[Opening Data extract section]

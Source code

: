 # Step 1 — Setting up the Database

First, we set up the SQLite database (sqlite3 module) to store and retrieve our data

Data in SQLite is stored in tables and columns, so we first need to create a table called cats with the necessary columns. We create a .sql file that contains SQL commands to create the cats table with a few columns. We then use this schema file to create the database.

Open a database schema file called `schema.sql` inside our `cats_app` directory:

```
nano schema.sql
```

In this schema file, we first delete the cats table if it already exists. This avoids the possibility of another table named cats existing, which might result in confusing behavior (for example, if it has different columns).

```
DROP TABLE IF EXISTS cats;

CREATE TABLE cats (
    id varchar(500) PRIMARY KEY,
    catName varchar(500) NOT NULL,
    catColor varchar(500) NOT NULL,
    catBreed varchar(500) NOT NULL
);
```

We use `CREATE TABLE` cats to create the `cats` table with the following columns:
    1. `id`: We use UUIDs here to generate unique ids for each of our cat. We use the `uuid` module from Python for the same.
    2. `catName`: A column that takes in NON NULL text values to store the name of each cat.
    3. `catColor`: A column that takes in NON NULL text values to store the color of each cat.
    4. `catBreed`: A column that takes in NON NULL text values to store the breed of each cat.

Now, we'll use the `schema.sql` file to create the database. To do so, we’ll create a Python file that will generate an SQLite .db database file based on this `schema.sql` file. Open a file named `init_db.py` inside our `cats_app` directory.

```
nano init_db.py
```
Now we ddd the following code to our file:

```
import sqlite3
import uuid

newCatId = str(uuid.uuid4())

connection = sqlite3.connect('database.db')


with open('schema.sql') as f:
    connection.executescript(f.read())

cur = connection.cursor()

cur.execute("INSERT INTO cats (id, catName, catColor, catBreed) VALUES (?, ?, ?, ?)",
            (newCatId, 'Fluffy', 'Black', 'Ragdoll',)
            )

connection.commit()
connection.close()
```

[Closing Data extract section]
[Opening Data extract section]

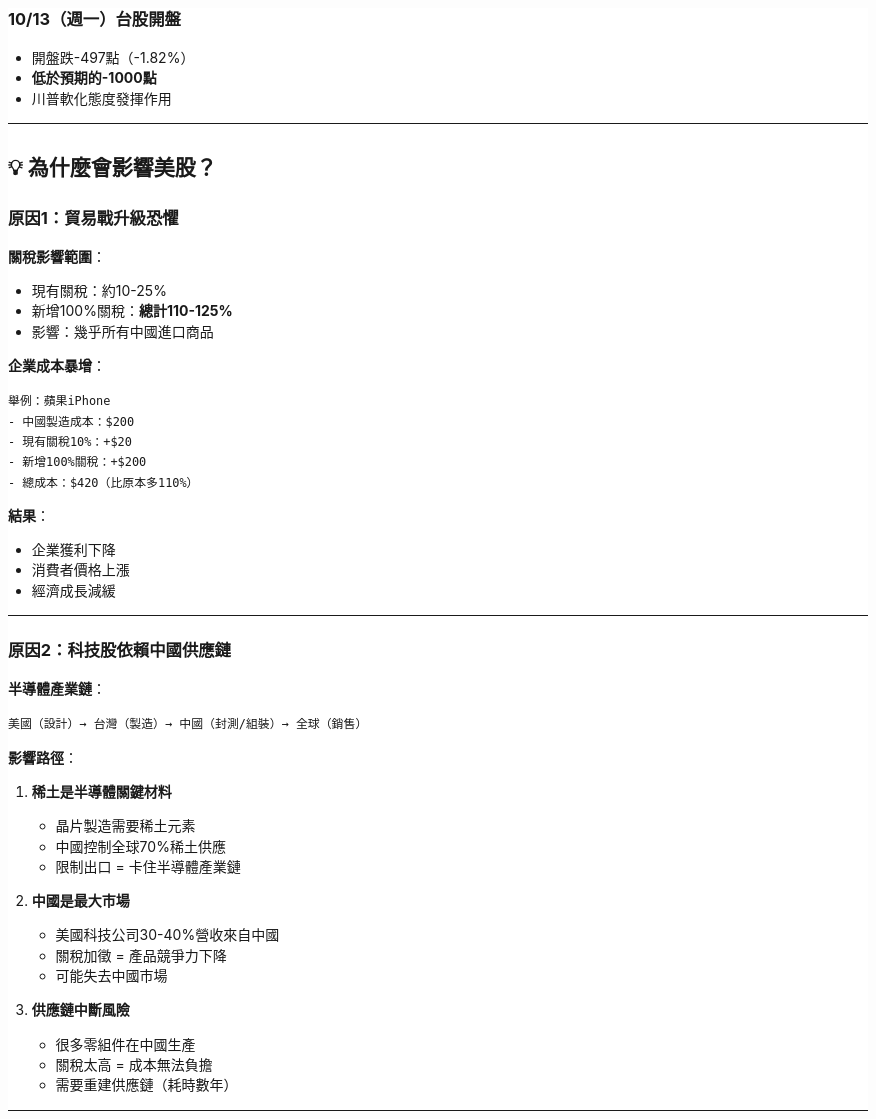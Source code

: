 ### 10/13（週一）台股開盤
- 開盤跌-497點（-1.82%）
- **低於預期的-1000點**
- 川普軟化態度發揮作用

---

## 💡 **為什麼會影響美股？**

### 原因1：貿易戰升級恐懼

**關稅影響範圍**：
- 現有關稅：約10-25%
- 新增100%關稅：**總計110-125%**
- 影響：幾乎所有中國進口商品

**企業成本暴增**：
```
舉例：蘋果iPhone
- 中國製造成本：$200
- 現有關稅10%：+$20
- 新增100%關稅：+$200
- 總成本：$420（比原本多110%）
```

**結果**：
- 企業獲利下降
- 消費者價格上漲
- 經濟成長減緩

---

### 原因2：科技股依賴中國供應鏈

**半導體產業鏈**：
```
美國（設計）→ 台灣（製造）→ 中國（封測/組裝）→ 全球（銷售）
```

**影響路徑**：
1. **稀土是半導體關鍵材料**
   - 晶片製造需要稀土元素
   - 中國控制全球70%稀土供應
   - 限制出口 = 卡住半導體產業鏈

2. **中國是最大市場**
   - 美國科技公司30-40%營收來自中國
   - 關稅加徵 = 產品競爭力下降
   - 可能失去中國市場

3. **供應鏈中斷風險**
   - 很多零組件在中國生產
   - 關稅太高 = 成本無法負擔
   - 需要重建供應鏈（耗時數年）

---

[Closing Data extract section]
[Opening Data extract section]

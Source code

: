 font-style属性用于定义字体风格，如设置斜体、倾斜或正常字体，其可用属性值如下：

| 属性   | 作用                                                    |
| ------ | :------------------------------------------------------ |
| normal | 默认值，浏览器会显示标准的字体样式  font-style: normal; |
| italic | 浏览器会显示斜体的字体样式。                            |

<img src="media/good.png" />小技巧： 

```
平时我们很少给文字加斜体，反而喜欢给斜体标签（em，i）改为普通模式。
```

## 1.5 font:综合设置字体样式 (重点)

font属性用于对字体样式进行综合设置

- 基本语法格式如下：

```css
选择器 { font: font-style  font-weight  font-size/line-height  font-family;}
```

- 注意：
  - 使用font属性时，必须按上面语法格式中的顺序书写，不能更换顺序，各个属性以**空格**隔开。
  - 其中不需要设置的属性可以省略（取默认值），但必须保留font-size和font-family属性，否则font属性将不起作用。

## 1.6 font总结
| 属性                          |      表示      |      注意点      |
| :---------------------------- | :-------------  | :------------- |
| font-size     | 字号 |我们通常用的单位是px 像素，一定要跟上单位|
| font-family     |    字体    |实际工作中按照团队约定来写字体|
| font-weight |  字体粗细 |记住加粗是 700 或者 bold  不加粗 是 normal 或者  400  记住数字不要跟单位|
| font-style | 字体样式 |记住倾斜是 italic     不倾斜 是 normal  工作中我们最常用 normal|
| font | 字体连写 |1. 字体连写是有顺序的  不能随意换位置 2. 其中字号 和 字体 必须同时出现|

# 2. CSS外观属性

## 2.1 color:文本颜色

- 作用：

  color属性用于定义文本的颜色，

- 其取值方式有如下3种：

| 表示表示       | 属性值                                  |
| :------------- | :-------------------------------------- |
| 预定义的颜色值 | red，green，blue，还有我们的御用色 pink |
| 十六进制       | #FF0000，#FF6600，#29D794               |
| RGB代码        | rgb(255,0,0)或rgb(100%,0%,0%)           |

[Closing Data extract section]

● Exercise prompt: Report all lines above with "named".

● Solution to the problem:
In this schema file, we first delete the cats table if it already exists. This avoids the possibility of another table named cats existing, which might result in confusing behavior (for example, if it has different columns).
Now, we'll use the `schema.sql` file to create the database. To do so, we’ll create a Python file that will generate an SQLite .db database file based on this `schema.sql` file. Open a file named `init_db.py` inside our `cats_app` directory.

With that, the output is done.